## WHAT IS BEING ASKED
Please give again, exactly, every line of the material from the one containing "- Pensare a tema" to the end, including both of those lines.

TASK INPUTS section start

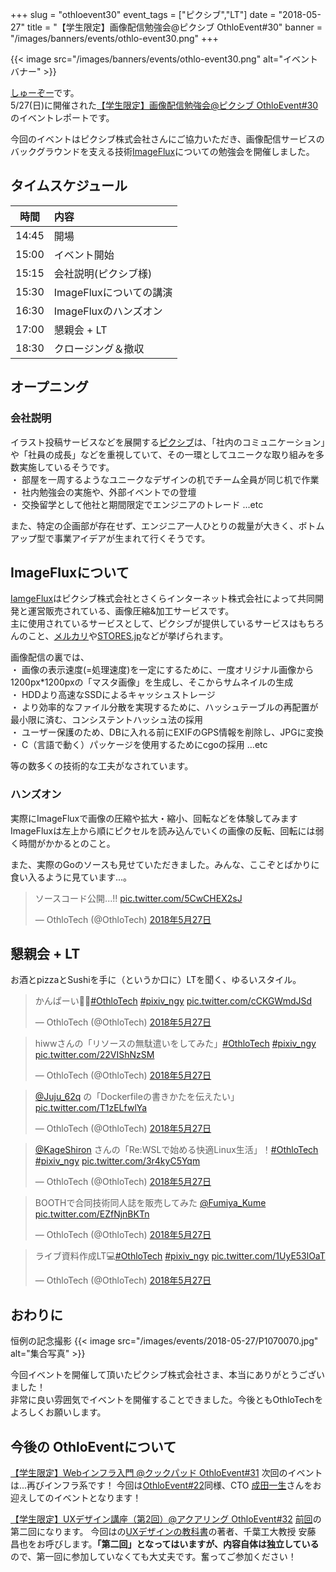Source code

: +++
slug = "othloevent30"
event_tags = ["ピクシブ","LT"]
date = "2018-05-27"
title = "【学生限定】画像配信勉強会@ピクシブ OthloEvent#30"
banner = "/images/banners/events/othlo-event30.png"
+++

{{< image src="/images/banners/events/othlo-event30.png" alt="イベントバナー" >}}

[しゅーぞー](https://twitter.com/shuzo_create)です。  
5/27(日)に開催された[【学生限定】画像配信勉強会@ピクシブ OthloEvent#30](https://othlotech.connpass.com/event/85753/)のイベントレポートです。

今回のイベントはピクシブ株式会社さんにご協力いただき、画像配信サービスのバックグラウンドを支える技術[ImageFlux](https://www.sakura.ad.jp/services/imageflux/)についての勉強会を開催しました。

## タイムスケジュール
|時間|内容|
|:-----:|:-----|
|14:45|開場|
|15:00|イベント開始|
|15:15|会社説明(ピクシブ様)|
|15:30|ImageFluxについての講演|
|16:30|ImageFluxのハンズオン|
|17:00|懇親会 + LT|
|18:30|クロージング＆撤収|

## オープニング

### 会社説明
イラスト投稿サービスなどを展開する[ピクシブ](https://www.pixiv.co.jp/)は、「社内のコミュニケーション」や「社員の成長」などを重視していて、その一環としてユニークな取り組みを多数実施しているそうです。  
・ 部屋を一周するようなユニークなデザインの机でチーム全員が同じ机で作業  
・ 社内勉強会の実施や、外部イベントでの登壇  
・ 交換留学として他社と期間限定でエンジニアのトレード  ...etc

また、特定の企画部が存在せず、エンジニア一人ひとりの裁量が大きく、ボトムアップ型で事業アイデアが生まれて行くそうです。

## ImageFluxについて
[IamgeFlux](https://www.sakura.ad.jp/services/imageflux/)はピクシブ株式会社とさくらインターネット株式会社によって共同開発と運営販売されている、画像圧縮&加工サービスです。  
主に使用されているサービスとして、ピクシブが提供しているサービスはもちろんのこと、[メルカリ](https://www.mercari.com/jp/)や[STORES.jp](https://stores.jp/)などが挙げられます。

画像配信の裏では、  
・ 画像の表示速度(=処理速度)を一定にするために、一度オリジナル画像から  1200px*1200pxの「マスタ画像」を生成し、そこからサムネイルの生成  
・ HDDより高速なSSDによるキャッシュストレージ  
・ より効率的なファイル分散を実現するために、ハッシュテーブルの再配置が最小限に済む、コンシステントハッシュ法の採用  
・ ユーザー保護のため、DBに入れる前にEXIFのGPS情報を削除し、JPGに変換  
・ C（言語で動く）パッケージを使用するためにcgoの採用  ...etc

等の数多くの技術的な工夫がなされています。

### ハンズオン

実際にImageFluxで画像の圧縮や拡大・縮小、回転などを体験してみます
ImageFluxは左上から順にピクセルを読み込んでいくの画像の反転、回転には弱く時間がかかるとのこと。

また、実際のGoのソースも見せていただきました。みんな、ここぞとばかりに食い入るように見ています...。
<!-- ツイート埋め込み -->
<blockquote class="twitter-tweet" data-lang="ja"><p lang="ja" dir="ltr">ソースコード公開...!! <a href="https://t.co/5CwCHEX2sJ">pic.twitter.com/5CwCHEX2sJ</a></p>&mdash; OthloTech (@OthloTech) <a href="https://twitter.com/OthloTech/status/1000641133465161729?ref_src=twsrc%5Etfw">2018年5月27日</a></blockquote>
<script async src="https://platform.twitter.com/widgets.js" charset="utf-8"></script>


## 懇親会 + LT
お酒とpizzaとSushiを手に（というか口に）LTを聞く、ゆるいスタイル。
<!-- ツイート埋め込み -->
<blockquote class="twitter-tweet" data-lang="ja"><p lang="ja" dir="ltr">かんぱーい🍻🍻<a href="https://twitter.com/hashtag/OthloTech?src=hash&amp;ref_src=twsrc%5Etfw">#OthloTech</a> <a href="https://twitter.com/hashtag/pixiv_ngy?src=hash&amp;ref_src=twsrc%5Etfw">#pixiv_ngy</a> <a href="https://t.co/cCKGWmdJSd">pic.twitter.com/cCKGWmdJSd</a></p>&mdash; OthloTech (@OthloTech) <a href="https://twitter.com/OthloTech/status/1000652135317495808?ref_src=twsrc%5Etfw">2018年5月27日</a></blockquote>
<script async src="https://platform.twitter.com/widgets.js" charset="utf-8"></script>

<blockquote class="twitter-tweet" data-lang="ja"><p lang="ja" dir="ltr">hiwwさんの「リソースの無駄遣いをしてみた」<a href="https://twitter.com/hashtag/OthloTech?src=hash&amp;ref_src=twsrc%5Etfw">#OthloTech</a> <a href="https://twitter.com/hashtag/pixiv_ngy?src=hash&amp;ref_src=twsrc%5Etfw">#pixiv_ngy</a> <a href="https://t.co/22VIShNzSM">pic.twitter.com/22VIShNzSM</a></p>&mdash; OthloTech (@OthloTech) <a href="https://twitter.com/OthloTech/status/1000653056713809922?ref_src=twsrc%5Etfw">2018年5月27日</a></blockquote>
<script async src="https://platform.twitter.com/widgets.js" charset="utf-8"></script>

<blockquote class="twitter-tweet" data-lang="ja"><p lang="ja" dir="ltr"><a href="https://twitter.com/Juju_62q?ref_src=twsrc%5Etfw">@Juju_62q</a> の「Dockerfileの書きかたを伝えたい」 <a href="https://t.co/T1zELfwlYa">pic.twitter.com/T1zELfwlYa</a></p>&mdash; OthloTech (@OthloTech) <a href="https://twitter.com/OthloTech/status/1000653462474899456?ref_src=twsrc%5Etfw">2018年5月27日</a></blockquote>
<script async src="https://platform.twitter.com/widgets.js" charset="utf-8"></script>


<blockquote class="twitter-tweet" data-lang="ja"><p lang="ja" dir="ltr"><a href="https://twitter.com/KageShiron?ref_src=twsrc%5Etfw">@KageShiron</a> さんの「Re:WSLで始める快適Linux生活」！<a href="https://twitter.com/hashtag/OthloTech?src=hash&amp;ref_src=twsrc%5Etfw">#OthloTech</a> <a href="https://twitter.com/hashtag/pixiv_ngy?src=hash&amp;ref_src=twsrc%5Etfw">#pixiv_ngy</a> <a href="https://t.co/3r4kyC5Yqm">pic.twitter.com/3r4kyC5Yqm</a></p>&mdash; OthloTech (@OthloTech) <a href="https://twitter.com/OthloTech/status/1000654763397070853?ref_src=twsrc%5Etfw">2018年5月27日</a></blockquote>
<script async src="https://platform.twitter.com/widgets.js" charset="utf-8"></script>

<blockquote class="twitter-tweet" data-lang="ja"><p lang="ja" dir="ltr">BOOTHで合同技術同人誌を販売してみた <a href="https://twitter.com/Fumiya_Kume?ref_src=twsrc%5Etfw">@Fumiya_Kume</a> <a href="https://t.co/EZfNjnBKTn">pic.twitter.com/EZfNjnBKTn</a></p>&mdash; OthloTech (@OthloTech) <a href="https://twitter.com/OthloTech/status/1000656551403651073?ref_src=twsrc%5Etfw">2018年5月27日</a></blockquote>
<script async src="https://platform.twitter.com/widgets.js" charset="utf-8"></script>

<blockquote class="twitter-tweet" data-lang="ja"><p lang="ja" dir="ltr">ライブ資料作成LT💻<a href="https://twitter.com/hashtag/OthloTech?src=hash&amp;ref_src=twsrc%5Etfw">#OthloTech</a> <a href="https://twitter.com/hashtag/pixiv_ngy?src=hash&amp;ref_src=twsrc%5Etfw">#pixiv_ngy</a> <a href="https://t.co/1UyE53lOaT">pic.twitter.com/1UyE53lOaT</a></p>&mdash; OthloTech (@OthloTech) <a href="https://twitter.com/OthloTech/status/1000659953365889025?ref_src=twsrc%5Etfw">2018年5月27日</a></blockquote>
<script async src="https://platform.twitter.com/widgets.js" charset="utf-8"></script>


## おわりに

恒例の記念撮影
{{< image src="/images/events/2018-05-27/P1070070.jpg" alt="集合写真" >}}  


今回イベントを開催して頂いたピクシブ株式会社さま、本当にありがとうございました！  
非常に良い雰囲気でイベントを開催することできました。今後ともOthloTechをよろしくお願いします。

## 今後の OthloEventについて

[【学生限定】Webインフラ入門 @クックパッド OthloEvent#31](https://othlotech.connpass.com/event/87047/)
次回のイベントは...再びインフラ系です！
今回は[OthloEvent#22](https://www.othlo.tech/events/othloevent22-cookpad/)同様、CTO [成田一生](https://twitter.com/mirakui)さんをお迎えしてのイベントとなります！


[【学生限定】UXデザイン講座（第2回）@アクアリング OthloEvent#32](https://othlotech.connpass.com/event/88836/)
[前回](https://www.othlo.tech/events/othloevent25-ux/)の第二回になります。
今回はの[UXデザインの教科書](https://www.amazon.co.jp/UX%E3%83%87%E3%82%B6%E3%82%A4%E3%83%B3%E3%81%AE%E6%95%99%E7%A7%91%E6%9B%B8-%E5%AE%89%E8%97%A4-%E6%98%8C%E4%B9%9F/dp/4621300377)の著者、千葉工大教授 安藤 昌也をお呼びします。<b>「第二回」となってはいますが、内容自体は独立している</b>ので、第一回に参加していなくても大丈夫です。奮ってご参加ください！









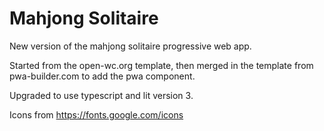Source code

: # Mahjong Solitaire

New version of the mahjong solitaire progressive web app.

Started from the open-wc.org template, then merged in the
template from pwa-builder.com to add the pwa component.

Upgraded to use typescript and lit version 3.

Icons from https://fonts.google.com/icons
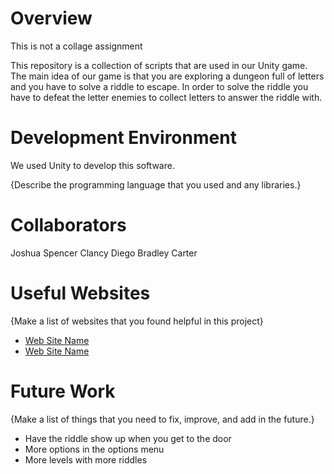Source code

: # Overview

This is not a collage assignment

This repository is a collection of scripts that are used in our Unity game. The main idea of our game is that you
are exploring a dungeon full of letters and you have to solve a riddle to escape. In order to solve the riddle you
have to defeat the letter enemies to collect letters to answer the riddle with.

# Development Environment

We used Unity to develop this software.

{Describe the programming language that you used and any libraries.}

# Collaborators

Joshua
Spencer
Clancy
Diego
Bradley
Carter

# Useful Websites

{Make a list of websites that you found helpful in this project}
* [Web Site Name](http://url.link.goes.here)
* [Web Site Name](http://url.link.goes.here)

# Future Work

{Make a list of things that you need to fix, improve, and add in the future.}
* Have the riddle show up when you get to the door
* More options in the options menu
* More levels with more riddles
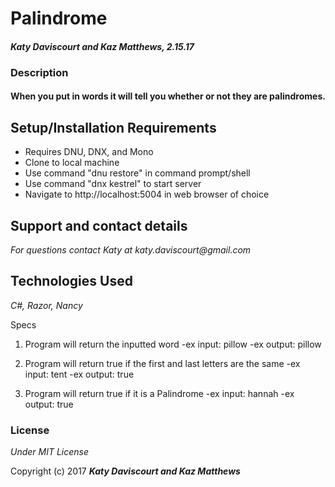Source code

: # Palindrome


#### _Katy Daviscourt and Kaz Matthews, 2.15.17_

### Description

#### When you put in words it will tell you whether or not they are palindromes.

## Setup/Installation Requirements

* Requires DNU, DNX, and Mono
* Clone to local machine
* Use command "dnu restore" in command prompt/shell
* Use command "dnx kestrel" to start server
* Navigate to http://localhost:5004 in web browser of choice

## Support and contact details

_For questions contact Katy at katy.daviscourt@gmail.com_

## Technologies Used

_C#, Razor, Nancy_

Specs

1. Program will return the inputted word
  -ex input: pillow
  -ex output: pillow

2. Program will return true if the first and last letters are the same
  -ex input: tent
  -ex output: true

3. Program will return true if it is a Palindrome
  -ex input: hannah
  -ex output: true

### License

*Under MIT License*

Copyright (c) 2017 **_Katy Daviscourt and Kaz Matthews_**
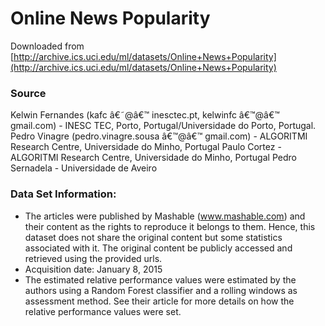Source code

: Online News Popularity
=======================

Downloaded from [http://archive.ics.uci.edu/ml/datasets/Online+News+Popularity](http://archive.ics.uci.edu/ml/datasets/Online+News+Popularity)

### Source

Kelwin Fernandes (kafc â€˜@â€™ inesctec.pt, kelwinfc â€™@â€™ gmail.com) - INESC TEC, Porto, Portugal/Universidade do Porto, Portugal. 
Pedro Vinagre (pedro.vinagre.sousa â€™@â€™ gmail.com) - ALGORITMI Research Centre, Universidade do Minho, Portugal 
Paulo Cortez - ALGORITMI Research Centre, Universidade do Minho, Portugal 
Pedro Sernadela - Universidade de Aveiro


### Data Set Information:

* The articles were published by Mashable (www.mashable.com) and their content as the rights to reproduce it belongs to them. Hence, this dataset does not share the original content but some statistics associated with it. The original content be publicly accessed and retrieved using the provided urls. 
* Acquisition date: January 8, 2015 
* The estimated relative performance values were estimated by the authors using a Random Forest classifier and a rolling windows as assessment method. See their article for more details on how the relative performance values were set.



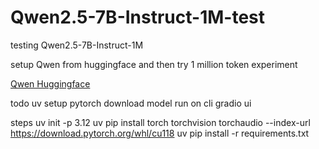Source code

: # Qwen2.5-7B-Instruct-1M-test
testing Qwen2.5-7B-Instruct-1M


setup Qwen from huggingface and then try 1 million token experiment

[Qwen Huggingface](https://huggingface.co/Qwen/Qwen2.5-7B-Instruct-1M)


todo
uv
setup pytorch
download model
run on cli
gradio ui


steps
uv init -p 3.12
uv pip install torch torchvision torchaudio --index-url https://download.pytorch.org/whl/cu118
uv pip install -r requirements.txt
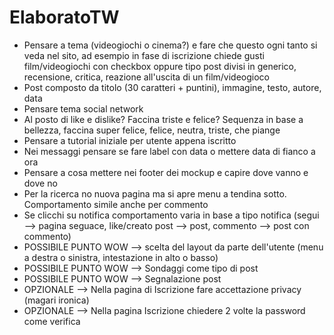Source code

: # ElaboratoTW
- Pensare a tema (videogiochi o cinema?) e fare che questo ogni tanto si veda nel sito, ad esempio in fase di iscrizione chiede gusti film/videogiochi con checkbox oppure tipo post divisi in generico, recensione, critica, reazione all'uscita di un film/videogioco
- Post composto da titolo (30 caratteri + puntini), immagine, testo, autore, data
- Pensare tema social network
- Al posto di like e dislike? Faccina triste e felice? Sequenza in base a bellezza, faccina super felice, felice, neutra, triste, che piange
- Pensare a tutorial iniziale per utente appena iscritto
- Nei messaggi pensare se fare label con data o mettere data di fianco a ora
- Pensare a cosa mettere nei footer dei mockup e capire dove vanno e dove no
- Per la ricerca no nuova pagina ma si apre menu a tendina sotto. Comportamento simile anche per commento
- Se clicchi su notifica comportamento varia in base a tipo notifica (segui --> pagina seguace, like/creato post --> post, commento --> post con commento)
- POSSIBILE PUNTO WOW --> scelta del layout da parte dell'utente (menu a destra o sinistra, intestazione in alto o basso)
- POSSIBILE PUNTO WOW --> Sondaggi come tipo di post
- POSSIBILE PUNTO WOW --> Segnalazione post
- OPZIONALE --> Nella pagina di Iscrizione fare accettazione privacy (magari ironica)
- OPZIONALE --> Nella pagina Iscrizione chiedere 2 volte la password come verifica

TASK INPUTS section end

## ANSWER TO THE EXERCISE
- Pensare a tema (videogiochi o cinema?) e fare che questo ogni tanto si veda nel sito, ad esempio in fase di iscrizione chiede gusti film/videogiochi con checkbox oppure tipo post divisi in generico, recensione, critica, reazione all'uscita di un film/videogioco
- Post composto da titolo (30 caratteri + puntini), immagine, testo, autore, data
- Pensare tema social network
- Al posto di like e dislike? Faccina triste e felice? Sequenza in base a bellezza, faccina super felice, felice, neutra, triste, che piange
- Pensare a tutorial iniziale per utente appena iscritto
- Nei messaggi pensare se fare label con data o mettere data di fianco a ora
- Pensare a cosa mettere nei footer dei mockup e capire dove vanno e dove no
- Per la ricerca no nuova pagina ma si apre menu a tendina sotto. Comportamento simile anche per commento
- Se clicchi su notifica comportamento varia in base a tipo notifica (segui --> pagina seguace, like/creato post --> post, commento --> post con commento)
- POSSIBILE PUNTO WOW --> scelta del layout da parte dell'utente (menu a destra o sinistra, intestazione in alto o basso)
- POSSIBILE PUNTO WOW --> Sondaggi come tipo di post
- POSSIBILE PUNTO WOW --> Segnalazione post
- OPZIONALE --> Nella pagina di Iscrizione fare accettazione privacy (magari ironica)
- OPZIONALE --> Nella pagina Iscrizione chiedere 2 volte la password come verifica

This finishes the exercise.